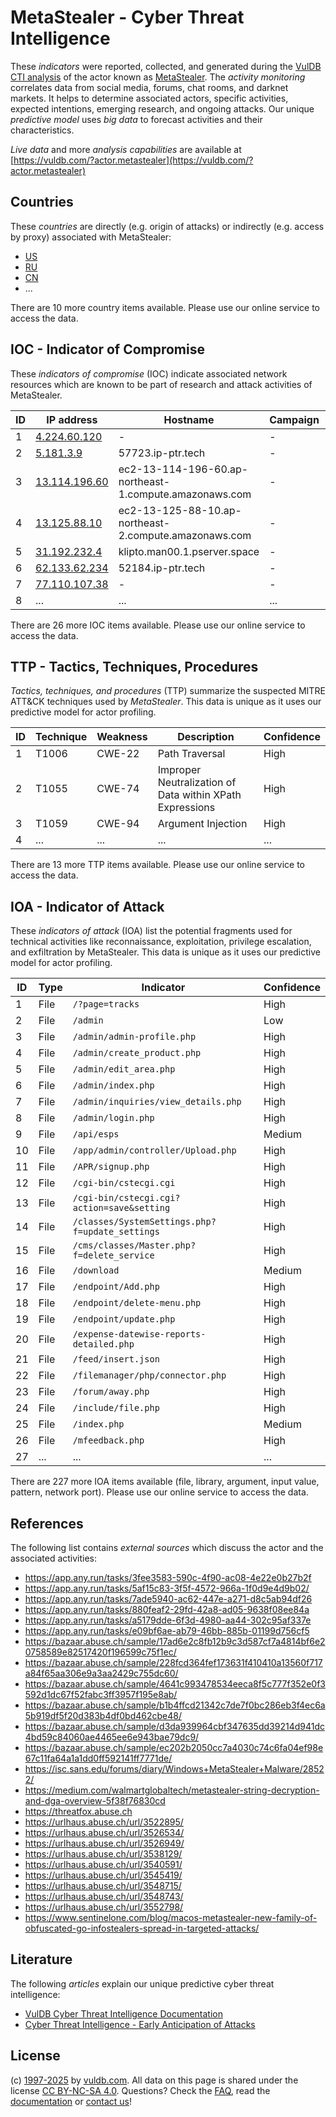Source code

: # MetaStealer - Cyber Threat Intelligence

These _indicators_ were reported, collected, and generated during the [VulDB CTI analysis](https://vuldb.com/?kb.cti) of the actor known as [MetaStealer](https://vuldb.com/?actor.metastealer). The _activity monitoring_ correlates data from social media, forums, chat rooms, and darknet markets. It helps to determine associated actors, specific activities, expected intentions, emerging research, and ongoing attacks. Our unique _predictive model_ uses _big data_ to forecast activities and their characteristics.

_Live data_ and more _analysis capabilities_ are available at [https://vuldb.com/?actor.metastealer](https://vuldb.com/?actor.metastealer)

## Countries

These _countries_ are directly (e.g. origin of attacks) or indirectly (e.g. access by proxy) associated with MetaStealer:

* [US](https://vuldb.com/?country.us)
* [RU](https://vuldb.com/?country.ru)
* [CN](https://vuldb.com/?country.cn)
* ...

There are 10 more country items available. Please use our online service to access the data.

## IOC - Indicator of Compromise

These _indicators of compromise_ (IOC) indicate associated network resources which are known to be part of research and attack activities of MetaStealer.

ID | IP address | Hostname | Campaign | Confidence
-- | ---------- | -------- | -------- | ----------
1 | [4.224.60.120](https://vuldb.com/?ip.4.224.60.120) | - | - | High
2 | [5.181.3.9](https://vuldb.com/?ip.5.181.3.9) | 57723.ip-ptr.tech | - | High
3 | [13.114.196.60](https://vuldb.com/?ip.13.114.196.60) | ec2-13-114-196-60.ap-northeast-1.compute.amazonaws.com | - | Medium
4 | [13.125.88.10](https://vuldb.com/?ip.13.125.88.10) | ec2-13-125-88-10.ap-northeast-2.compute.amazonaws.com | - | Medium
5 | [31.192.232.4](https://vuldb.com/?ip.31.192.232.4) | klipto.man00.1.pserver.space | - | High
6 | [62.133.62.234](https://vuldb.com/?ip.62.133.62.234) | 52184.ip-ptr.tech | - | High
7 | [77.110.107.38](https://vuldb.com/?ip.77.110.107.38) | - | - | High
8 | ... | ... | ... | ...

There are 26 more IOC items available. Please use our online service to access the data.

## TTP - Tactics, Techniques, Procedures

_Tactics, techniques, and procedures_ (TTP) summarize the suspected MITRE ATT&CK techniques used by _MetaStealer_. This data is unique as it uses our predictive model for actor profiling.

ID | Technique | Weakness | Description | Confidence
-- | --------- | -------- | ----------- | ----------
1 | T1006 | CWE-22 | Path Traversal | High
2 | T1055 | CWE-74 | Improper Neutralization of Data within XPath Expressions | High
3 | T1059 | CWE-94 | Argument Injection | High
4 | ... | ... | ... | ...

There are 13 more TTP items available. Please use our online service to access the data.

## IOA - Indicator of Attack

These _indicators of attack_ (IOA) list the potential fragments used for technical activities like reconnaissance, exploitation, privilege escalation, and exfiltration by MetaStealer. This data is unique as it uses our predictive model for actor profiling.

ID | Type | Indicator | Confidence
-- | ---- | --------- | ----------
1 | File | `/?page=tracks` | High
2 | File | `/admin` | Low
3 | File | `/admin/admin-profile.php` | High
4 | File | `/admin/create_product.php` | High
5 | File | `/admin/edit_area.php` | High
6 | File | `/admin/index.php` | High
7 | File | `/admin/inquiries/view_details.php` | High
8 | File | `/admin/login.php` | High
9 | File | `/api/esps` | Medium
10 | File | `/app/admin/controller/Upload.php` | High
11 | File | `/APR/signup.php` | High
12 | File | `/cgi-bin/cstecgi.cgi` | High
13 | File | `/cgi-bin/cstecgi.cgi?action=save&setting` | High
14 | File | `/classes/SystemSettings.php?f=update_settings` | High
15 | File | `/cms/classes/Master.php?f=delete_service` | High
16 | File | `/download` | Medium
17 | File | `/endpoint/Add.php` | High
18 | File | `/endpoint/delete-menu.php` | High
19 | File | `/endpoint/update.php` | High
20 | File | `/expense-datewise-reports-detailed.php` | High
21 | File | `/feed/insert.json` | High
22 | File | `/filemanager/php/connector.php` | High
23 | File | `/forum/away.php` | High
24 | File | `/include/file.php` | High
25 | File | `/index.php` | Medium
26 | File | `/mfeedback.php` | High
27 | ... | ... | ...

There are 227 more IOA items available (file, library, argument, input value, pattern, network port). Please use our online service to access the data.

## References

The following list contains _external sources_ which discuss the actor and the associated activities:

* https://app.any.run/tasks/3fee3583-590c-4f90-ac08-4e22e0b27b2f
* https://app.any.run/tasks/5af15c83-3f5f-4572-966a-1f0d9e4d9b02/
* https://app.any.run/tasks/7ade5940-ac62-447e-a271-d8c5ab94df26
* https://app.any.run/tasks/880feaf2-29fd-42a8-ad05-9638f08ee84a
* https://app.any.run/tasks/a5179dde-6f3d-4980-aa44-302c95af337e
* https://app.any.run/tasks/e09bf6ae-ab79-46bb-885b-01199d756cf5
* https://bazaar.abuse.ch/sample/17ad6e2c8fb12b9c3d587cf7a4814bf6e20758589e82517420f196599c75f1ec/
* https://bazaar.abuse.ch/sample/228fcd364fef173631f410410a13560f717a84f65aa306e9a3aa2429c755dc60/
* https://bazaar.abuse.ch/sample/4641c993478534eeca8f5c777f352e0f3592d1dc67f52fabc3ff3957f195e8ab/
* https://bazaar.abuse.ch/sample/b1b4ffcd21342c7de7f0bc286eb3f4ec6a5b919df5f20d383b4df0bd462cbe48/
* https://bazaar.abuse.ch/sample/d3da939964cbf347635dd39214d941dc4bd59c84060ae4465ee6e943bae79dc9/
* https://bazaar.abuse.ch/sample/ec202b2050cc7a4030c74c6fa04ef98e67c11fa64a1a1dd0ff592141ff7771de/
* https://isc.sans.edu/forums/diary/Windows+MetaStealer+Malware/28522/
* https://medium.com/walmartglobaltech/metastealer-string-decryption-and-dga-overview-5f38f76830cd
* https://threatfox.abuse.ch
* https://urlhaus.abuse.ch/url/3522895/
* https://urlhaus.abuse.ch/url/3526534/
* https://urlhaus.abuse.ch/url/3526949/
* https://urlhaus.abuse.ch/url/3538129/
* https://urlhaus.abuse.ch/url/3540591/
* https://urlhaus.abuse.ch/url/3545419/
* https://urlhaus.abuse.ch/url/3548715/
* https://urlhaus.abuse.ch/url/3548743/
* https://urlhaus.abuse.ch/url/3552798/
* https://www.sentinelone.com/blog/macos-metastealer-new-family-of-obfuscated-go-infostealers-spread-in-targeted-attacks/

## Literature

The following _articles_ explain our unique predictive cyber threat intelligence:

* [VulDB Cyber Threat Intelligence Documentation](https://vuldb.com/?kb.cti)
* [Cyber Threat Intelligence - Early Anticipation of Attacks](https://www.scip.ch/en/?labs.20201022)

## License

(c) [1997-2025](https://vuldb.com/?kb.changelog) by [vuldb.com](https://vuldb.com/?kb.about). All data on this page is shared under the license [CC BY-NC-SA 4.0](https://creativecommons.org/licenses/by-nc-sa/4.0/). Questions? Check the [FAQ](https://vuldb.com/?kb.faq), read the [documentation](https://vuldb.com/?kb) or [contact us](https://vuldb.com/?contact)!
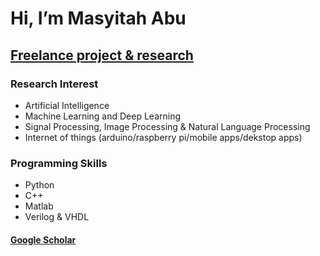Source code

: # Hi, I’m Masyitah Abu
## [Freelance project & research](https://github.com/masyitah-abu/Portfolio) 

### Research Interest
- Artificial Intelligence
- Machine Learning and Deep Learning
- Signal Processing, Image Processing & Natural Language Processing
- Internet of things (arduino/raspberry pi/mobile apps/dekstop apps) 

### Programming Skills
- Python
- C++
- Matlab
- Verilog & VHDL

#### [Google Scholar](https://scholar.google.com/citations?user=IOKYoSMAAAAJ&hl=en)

**Exercise details**
Go through the entries above and say how many lines include the word "network". Give the number only.

**Task output**
2